The final hidden state, h_T, will be generated from the last word in the sequence with encoded historical information from all the previous steps. Once obtaining the final state, we feed it to a dense layer (also knowns as a fully connected layer) to predict a sentiment output, Y_hat = f(h_T).

In [4]:
# Set the randomw seed for reproducibility
seed = 1234

torch.manual_seed(seed)
random.seed(seed)
torch.backends.cudnn.deterministic = True
torch.backends.cudnn.benchmark = False

In [6]:
raw_train_data, raw_test_data = torchtext.experimental.datasets.raw.IMDB()

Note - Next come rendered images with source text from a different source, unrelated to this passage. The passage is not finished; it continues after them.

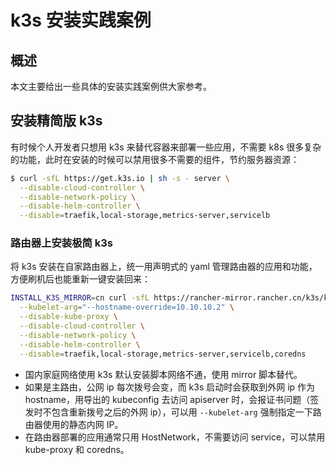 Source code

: # k3s 安装实践案例

## 概述

本文主要给出一些具体的安装实践案例供大家参考。

## 安装精简版 k3s

有时候个人开发者只想用 k3s 来替代容器来部署一些应用，不需要 k8s 很多复杂的功能，此时在安装的时候可以禁用很多不需要的组件，节约服务器资源：

```bash
$ curl -sfL https://get.k3s.io | sh -s - server \
  --disable-cloud-controller \
  --disable-network-policy \
  --disable-helm-controller \
  --disable=traefik,local-storage,metrics-server,servicelb
```

### 路由器上安装极简 k3s

将 k3s 安装在自家路由器上，统一用声明式的 yaml 管理路由器的应用和功能，方便刷机后也能重新一键安装回来：

```bash
INSTALL_K3S_MIRROR=cn curl -sfL https://rancher-mirror.rancher.cn/k3s/k3s-install.sh | sh -s - server \
  --kubelet-arg="--hostname-override=10.10.10.2" \
  --disable-kube-proxy \
  --disable-cloud-controller \
  --disable-network-policy \
  --disable-helm-controller \
  --disable=traefik,local-storage,metrics-server,servicelb,coredns
```

* 国内家庭网络使用 k3s 默认安装脚本网络不通，使用 mirror 脚本替代。
* 如果是主路由，公网 ip 每次拨号会变，而 k3s 启动时会获取到外网 ip 作为 hostname，用导出的 kubeconfig 去访问 apiserver 时，会报证书问题（签发时不包含重新拨号之后的外网 ip），可以用 `--kubelet-arg` 强制指定一下路由器使用的静态内网 IP。
* 在路由器部署的应用通常只用 HostNetwork，不需要访问 service，可以禁用 kube-proxy 和 coredns。
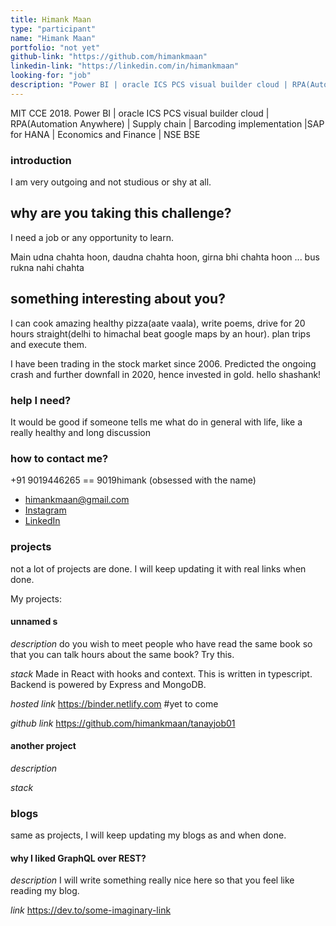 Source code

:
 ```yaml
---
title: Himank Maan
type: "participant"
name: "Himank Maan"
portfolio: "not yet"
github-link: "https://github.com/himankmaan"
linkedin-link: "https://linkedin.com/in/himankmaan"
looking-for: "job"
description: "Power BI | oracle ICS PCS visual builder cloud | RPA(Automation Anywhere) | Supply chain | Barcoding implementation"
---
```


MIT CCE 2018. Power BI | oracle ICS PCS visual builder cloud | RPA(Automation Anywhere) | Supply chain | Barcoding implementation |SAP for HANA | Economics and Finance |  NSE BSE

### introduction

I am very outgoing and not studious or shy at all. 

## why are you taking this challenge?

I need a job or any opportunity to learn.

Main udna chahta hoon, daudna chahta hoon, girna bhi chahta hoon ... bus rukna nahi chahta

## something interesting about you?

I can cook amazing healthy pizza(aate vaala), write poems, drive for 20 hours straight(delhi to himachal beat google maps by an hour). plan trips and execute them. 

I have been trading  in the stock market since 2006.
Predicted the ongoing crash and further downfall in 2020, hence invested in gold.
hello shashank!


### help I need?

It would be good if someone tells me what do in general with life, like a really healthy and long discussion

### how to contact me?

+91 9019446265   == 9019himank (obsessed with the name)

- [himankmaan@gmail.com](mailto:himankmaan@gmail.com) 
- [Instagram](https://www.instagram.com/himankmaan/)
- [LinkedIn](https://www.linkedin.com/in/himankmaan/)

### projects

not a lot of projects are done. I will keep updating it with real links when done.

My projects:

#### unnamed s

_description_ do you wish to meet people who have read the same book so that you can talk hours about the same book? Try this.

_stack_ Made in React with hooks and context. This is written in typescript. Backend is powered by Express and MongoDB.

_hosted link_ https://binder.netlify.com  #yet to  come

_github link_ https://github.com/himankmaan/tanayjob01

#### another project

_description_

_stack_

### blogs

same as projects, I will keep updating my blogs as and when done.

#### why I liked GraphQL over REST?

_description_ I will write something really nice here so that you feel like reading my blog.

_link_ https://dev.to/some-imaginary-link
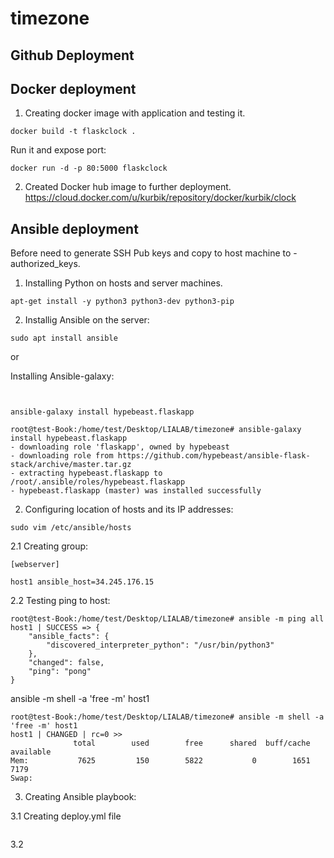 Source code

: # timezone

## Github Deployment



## Docker deployment

1. Creating docker image with application and testing it.

```
docker build -t flaskclock .
```
Run it and expose port:
```
docker run -d -p 80:5000 flaskclock
```
2. Created Docker hub image to further deployment.
https://cloud.docker.com/u/kurbik/repository/docker/kurbik/clock

## Ansible deployment

Before need to generate SSH Pub keys and copy to host machine to - authorized_keys.  

1. Installing Python on hosts and server machines.

```
apt-get install -y python3 python3-dev python3-pip
```

2. Installig Ansible  on the server:

  ```
  sudo apt install ansible
  
  ```
or

Installing Ansible-galaxy:
```


ansible-galaxy install hypebeast.flaskapp
```
```
root@test-Book:/home/test/Desktop/LIALAB/timezone# ansible-galaxy install hypebeast.flaskapp
- downloading role 'flaskapp', owned by hypebeast
- downloading role from https://github.com/hypebeast/ansible-flask-stack/archive/master.tar.gz
- extracting hypebeast.flaskapp to /root/.ansible/roles/hypebeast.flaskapp
- hypebeast.flaskapp (master) was installed successfully

```

2. Configuring location of hosts and its IP addresses:


```
sudo vim /etc/ansible/hosts 
```
2.1 Creating group:
```
[webserver]

host1 ansible_host=34.245.176.15

```

2.2 Testing ping to host:

```
root@test-Book:/home/test/Desktop/LIALAB/timezone# ansible -m ping all
host1 | SUCCESS => {
    "ansible_facts": {
        "discovered_interpreter_python": "/usr/bin/python3"
    }, 
    "changed": false, 
    "ping": "pong"
}

```
ansible -m shell -a 'free -m' host1
```
root@test-Book:/home/test/Desktop/LIALAB/timezone# ansible -m shell -a 'free -m' host1
host1 | CHANGED | rc=0 >>
              total        used        free      shared  buff/cache   available
Mem:           7625         150        5822           0        1651        7179
Swap: 
```


3. Creating Ansible playbook:

3.1 Creating deploy.yml file

```

```

3.2



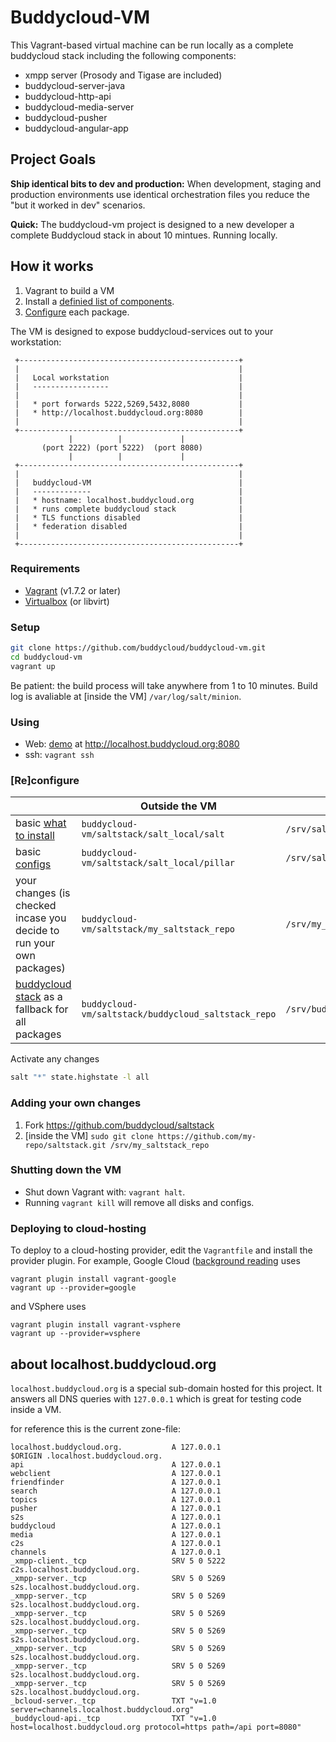 # Buddycloud-VM

This Vagrant-based virtual machine can be run locally as a complete buddycloud stack including the following components:
- xmpp server (Prosody and Tigase are included)
- buddycloud-server-java
- buddycloud-http-api
- buddycloud-media-server
- buddycloud-pusher
- buddycloud-angular-app

## Project Goals

**Ship identical bits to dev and production:** When development, staging and production environments use identical orchestration files you reduce the "but it worked in dev" scenarios.

**Quick:** The buddycloud-vm project is designed to a new developer a complete Buddycloud stack in about 10 mintues. Running locally.

## How it works

1. Vagrant to build a VM
2. Install a [definied list of components](https://github.com/buddycloud/buddycloud-vm/blob/master/saltstack/salt_local/salt/top.sls).
3. [Configure](https://github.com/buddycloud/saltstack/tree/master/salt) each package.

The VM is designed to expose buddycloud-services out to your workstation:
```
 +-------------------------------------------------+ 
 |                                                 |
 |   Local workstation                             | 
 |   -----------------                             | 
 |                                                 | 
 |   * port forwards 5222,5269,5432,8080           | 
 |   * http://localhost.buddycloud.org:8080        |
 |                                                 | 
 +-------------------------------------------------+ 
             |          |             |
       (port 2222) (port 5222)  (port 8080)
             |          |             |
 +-------------------------------------------------+
 |                                                 |
 |   buddycloud-VM                                 |
 |   -------------                                 |
 |   * hostname: localhost.buddycloud.org          |
 |   * runs complete buddycloud stack              |
 |   * TLS functions disabled                      |
 |   * federation disabled                         |
 |                                                 |
 +-------------------------------------------------+
```

### Requirements

- [Vagrant](http://www.vagrantup.com/) (v1.7.2 or later)
- [Virtualbox](https://www.virtualbox.org/wiki/Downloads) (or libvirt)

### Setup

```bash
git clone https://github.com/buddycloud/buddycloud-vm.git
cd buddycloud-vm
vagrant up
```

Be patient: the build process will take anywhere from 1 to 10 minutes. Build log is avaliable at [inside the VM] `/var/log/salt/minion`.

### Using

- Web: [demo](https://github.com/buddycloud/buddycloud-angular-app) at http://localhost.buddycloud.org:8080
- ssh: `vagrant ssh`

### [Re]configure

|                 | Outside the VM                                  | Inside the VM                      |
|-----------------|-------------------------------------------------|------------------------------------|
| basic [what to install](https://github.com/buddycloud/buddycloud-vm/blob/master/saltstack/salt_local/salt/top.sls)    | `buddycloud-vm/saltstack/salt_local/salt`       | `/srv/salt_local/salt`             |     
| basic [configs](https://github.com/buddycloud/buddycloud-vm/tree/master/saltstack/salt_local/pillar)   | `buddycloud-vm/saltstack/salt_local/pillar`     | `/srv/salt_local/pillar`           | 
| your changes (is checked incase you decide to run your own packages)  | `buddycloud-vm/saltstack/my_saltstack_repo`     | `/srv/my_saltstack_repo`           |
| [buddycloud stack](https://github.com/buddycloud/saltstack) as a fallback for all packages | `buddycloud-vm/saltstack/buddycloud_saltstack_repo` | `/srv/buddycloud_saltstack_repo` |

Activate any changes
```bash 
salt "*" state.highstate -l all
```

### Adding your own changes

1. Fork https://github.com/buddycloud/saltstack
2. [inside the VM] `sudo git clone https://github.com/my-repo/saltstack.git /srv/my_saltstack_repo`

### Shutting down the VM

- Shut down Vagrant with: `vagrant halt`. 
- Running `vagrant kill` will remove all disks and configs.

### Deploying to cloud-hosting

To deploy to a cloud-hosting provider, edit the `Vagrantfile` and install the provider plugin. For example, Google Cloud ([background reading](https://github.com/mitchellh/vagrant-google) uses
```
vagrant plugin install vagrant-google
vagrant up --provider=google
```
and VSphere uses
```
vagrant plugin install vagrant-vsphere
vagrant up --provider=vsphere
```

## about localhost.buddycloud.org

`localhost.buddycloud.org` is a special sub-domain hosted for this project. It answers all DNS queries with `127.0.0.1` which is great for testing code inside a VM.

for reference this is the current zone-file:
```bind
localhost.buddycloud.org.           A 127.0.0.1
$ORIGIN .localhost.buddycloud.org.
api                                 A 127.0.0.1
webclient                           A 127.0.0.1
friendfinder                        A 127.0.0.1
search                              A 127.0.0.1
topics                              A 127.0.0.1
pusher                              A 127.0.0.1
s2s                                 A 127.0.0.1
buddycloud                          A 127.0.0.1
media                               A 127.0.0.1
c2s                                 A 127.0.0.1
channels                            A 127.0.0.1
_xmpp-client._tcp                   SRV 5 0 5222 c2s.localhost.buddycloud.org.
_xmpp-server._tcp                   SRV 5 0 5269 s2s.localhost.buddycloud.org.
_xmpp-server._tcp                   SRV 5 0 5269 s2s.localhost.buddycloud.org.
_xmpp-server._tcp                   SRV 5 0 5269 s2s.localhost.buddycloud.org.
_xmpp-server._tcp                   SRV 5 0 5269 s2s.localhost.buddycloud.org.
_xmpp-server._tcp                   SRV 5 0 5269 s2s.localhost.buddycloud.org.
_xmpp-server._tcp                   SRV 5 0 5269 s2s.localhost.buddycloud.org.
_xmpp-server._tcp                   SRV 5 0 5269 s2s.localhost.buddycloud.org.
_bcloud-server._tcp                 TXT "v=1.0 server=channels.localhost.buddycloud.org"
_buddycloud-api._tcp                TXT "v=1.0 host=localhost.buddycloud.org protocol=https path=/api port=8080"
```

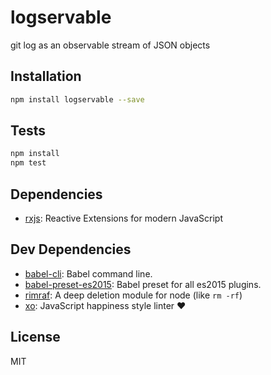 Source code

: # logservable

git log as an observable stream of JSON objects

## Installation

```sh
npm install logservable --save
```

## Tests

```sh
npm install
npm test
```

## Dependencies

* [rxjs](https://github.com/ReactiveX/RxJS): Reactive Extensions for modern JavaScript

## Dev Dependencies

* [babel-cli](https://github.com/babel/babel/tree/master/packages): Babel command line.
* [babel-preset-es2015](https://github.com/babel/babel/tree/master/packages): Babel preset for all es2015 plugins.
* [rimraf](https://github.com/isaacs/rimraf): A deep deletion module for node (like `rm -rf`)
* [xo](https://github.com/sindresorhus/xo): JavaScript happiness style linter ❤️

## License

MIT

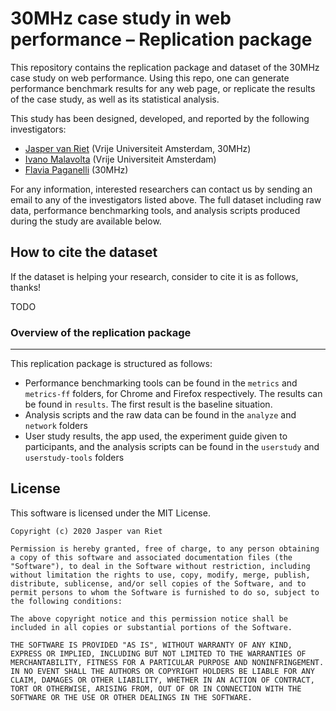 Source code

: # 30MHz case study in web performance – Replication package

This repository contains the replication package and dataset of the 30MHz case study on web performance. Using this repo, one can generate performance benchmark results for any web page, or replicate the results of the case study, as well as its statistical analysis.

This study has been designed, developed, and reported by the following investigators:

- [Jasper van Riet](https://jaspervanriet.nl) (Vrije Universiteit Amsterdam, 30MHz)
- [Ivano Malavolta](https://www.ivanomalavolta.com) (Vrije Universiteit Amsterdam)
- [Flavia Paganelli](https://nl.linkedin.com/in/flaviapaganelli) (30MHz)

For any information, interested researchers can contact us by sending an email to any of the investigators listed above.
The full dataset including raw data, performance benchmarking tools, and analysis scripts produced during the study are available below.

## How to cite the dataset
If the dataset is helping your research, consider to cite it is as follows, thanks!

TODO

### Overview of the replication package
---

This replication package is structured as follows:

- Performance benchmarking tools can be found in the `metrics` and `metrics-ff` folders, for Chrome and Firefox respectively. The results can be found in `results`. The first result is the baseline situation.
- Analysis scripts and the raw data can be found in the `analyze` and `network` folders
- User study results, the app used, the experiment guide given to participants, and the analysis scripts can be found in the `userstudy` and `userstudy-tools` folders


## License

This software is licensed under the MIT License.

```
Copyright (c) 2020 Jasper van Riet

Permission is hereby granted, free of charge, to any person obtaining a copy of this software and associated documentation files (the "Software"), to deal in the Software without restriction, including without limitation the rights to use, copy, modify, merge, publish, distribute, sublicense, and/or sell copies of the Software, and to permit persons to whom the Software is furnished to do so, subject to the following conditions:

The above copyright notice and this permission notice shall be included in all copies or substantial portions of the Software.

THE SOFTWARE IS PROVIDED "AS IS", WITHOUT WARRANTY OF ANY KIND, EXPRESS OR IMPLIED, INCLUDING BUT NOT LIMITED TO THE WARRANTIES OF MERCHANTABILITY, FITNESS FOR A PARTICULAR PURPOSE AND NONINFRINGEMENT. IN NO EVENT SHALL THE AUTHORS OR COPYRIGHT HOLDERS BE LIABLE FOR ANY CLAIM, DAMAGES OR OTHER LIABILITY, WHETHER IN AN ACTION OF CONTRACT, TORT OR OTHERWISE, ARISING FROM, OUT OF OR IN CONNECTION WITH THE SOFTWARE OR THE USE OR OTHER DEALINGS IN THE SOFTWARE.
```
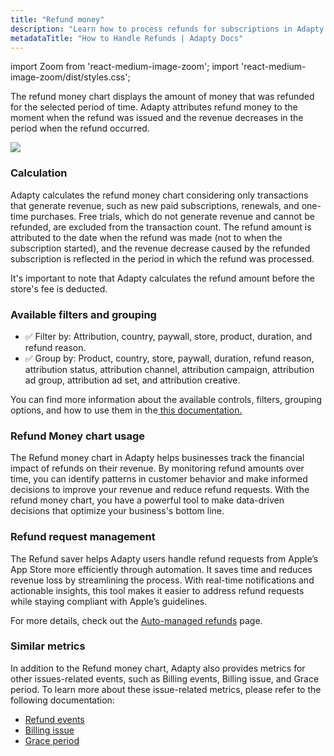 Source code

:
 ```yaml
---
title: "Refund money"
description: "Learn how to process refunds for subscriptions in Adapty without revenue loss."
metadataTitle: "How to Handle Refunds | Adapty Docs"
---
```


import Zoom from 'react-medium-image-zoom';
import 'react-medium-image-zoom/dist/styles.css';

The refund money chart displays the amount of money that was refunded for the selected period of time. Adapty attributes refund money to the moment when the refund was issued and the revenue decreases in the period when the refund occurred.

<Zoom>
  <img src={require('./img/7695e84-small-CleanShot_2023-05-09_at_11.54.462x.webp').default}
  style={{
    border: '1px solid #727272', /* border width and color */
    width: '700px', /* image width */
    display: 'block', /* for alignment */
    margin: '0 auto' /* center alignment */
  }}
/>
</Zoom>

### Calculation

Adapty calculates the refund money chart considering only transactions that generate revenue, such as new paid subscriptions, renewals, and one-time purchases. Free trials, which do not generate revenue and cannot be refunded, are excluded from the transaction count. The refund amount is attributed to the date when the refund was made (not to when the subscription started), and the revenue decrease caused by the refunded subscription is reflected in the period in which the refund was processed.

It's important to note that Adapty calculates the refund amount before the store's fee is deducted.

### Available filters and grouping

- ✅ Filter by: Attribution, country, paywall, store, product, duration, and refund reason.
- ✅ Group by: Product, country, store, paywall, duration, refund reason, attribution status, attribution channel, attribution campaign, attribution ad group, attribution ad set, and attribution creative.

You can find more information about the available controls, filters, grouping options, and how to use them in the[ this documentation.](controls-filters-grouping-compare-proceeds)

### Refund Money chart usage

The Refund money chart in Adapty helps businesses track the financial impact of refunds on their revenue. By monitoring refund amounts over time, you can identify patterns in customer behavior and make informed decisions to improve your revenue and reduce refund requests. With the refund money chart, you have a powerful tool to make data-driven decisions that optimize your business's bottom line.

### Refund request management

The Refund saver helps Adapty users handle refund requests from Apple’s App Store more efficiently through automation. It saves time and reduces revenue loss by streamlining the process. With real-time notifications and actionable insights, this tool makes it easier to address refund requests while staying compliant with Apple’s guidelines.

For more details, check out the [Auto-managed refunds](https://chatgpt.com/c/refunds) page.

### Similar metrics

In addition to the Refund money chart, Adapty also provides metrics for other issues-related events, such as  Billing events, Billing issue, and Grace period. To learn more about these issue-related metrics, please refer to the following documentation:

- [Refund events](refund-events)
- [Billing issue](billing-issue)
- [Grace period](grace-period)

aclImdb_v1.tar.gz: 100%|██████████| 84.1M/84.1M [07:19<00:00, 192kB/s] 


In [7]:
print(raw_train_data)

<torchtext.experimental.datasets.raw.text_classification.RawTextIterableDataset object at 0x7fb0a8b5fbe0>


In [13]:
raw_train_data = list(raw_train_data)
raw_test_data = list(raw_test_data)

In [14]:
print(f'Number of training examples: {len(raw_train_data):,}')
print(f'Number of testing examples: {len(raw_test_data):,}')

Number of training examples: 25,000
Number of testing examples: 25,000


In [12]:
print(raw_train_data[0])

(0, 'I rented I AM CURIOUS-YELLOW from my video store because of all the controversy that surrounded it when it was first released in 1967. I also heard that at first it was seized by U.S. customs if it ever tried to enter this country, therefore being a fan of films considered "controversial" I really had to see this for myself.<br /><br />The plot is centered around a young Swedish drama student named Lena who wants to learn everything she can about life. In particular she wants to focus her attentions to making some sort of documentary on what the average Swede thought about certain political issues such as the Vietnam War and race issues in the United States. In between asking politicians and ordinary denizens of Stockholm about their opinions on politics, she has sex with her drama teacher, classmates, and married men.<br /><br />What kills me about I AM CURIOUS-YELLOW is that 40 years ago, this was considered pornographic. Really, the sex and nudity scenes are few and far between

In [17]:
def get_train_valid_split(raw_train_data, split_ratio = 0.7):
    raw_train_data = list(raw_train_data)
    random.shuffle(raw_train_data)
    
    n_train_examples = int(len(raw_train_data) * split_ratio)
    
    train_data = raw_train_data[:n_train_examples]
    valid_data = raw_train_data[n_train_examples:]
    
    return train_data, valid_data 

In [18]:
raw_train_data, raw_valid_data = get_train_valid_split(raw_train_data)

In [19]:
raw_train_data = list(raw_train_data)
raw_valid_data = list(raw_valid_data)

In [20]:
print(f'Number of training examples: {len(raw_train_data):,}')
print(f'Number of validation examples: {len(raw_valid_data):,}')
print(f'Number of testing examples: {len(raw_test_data):,}')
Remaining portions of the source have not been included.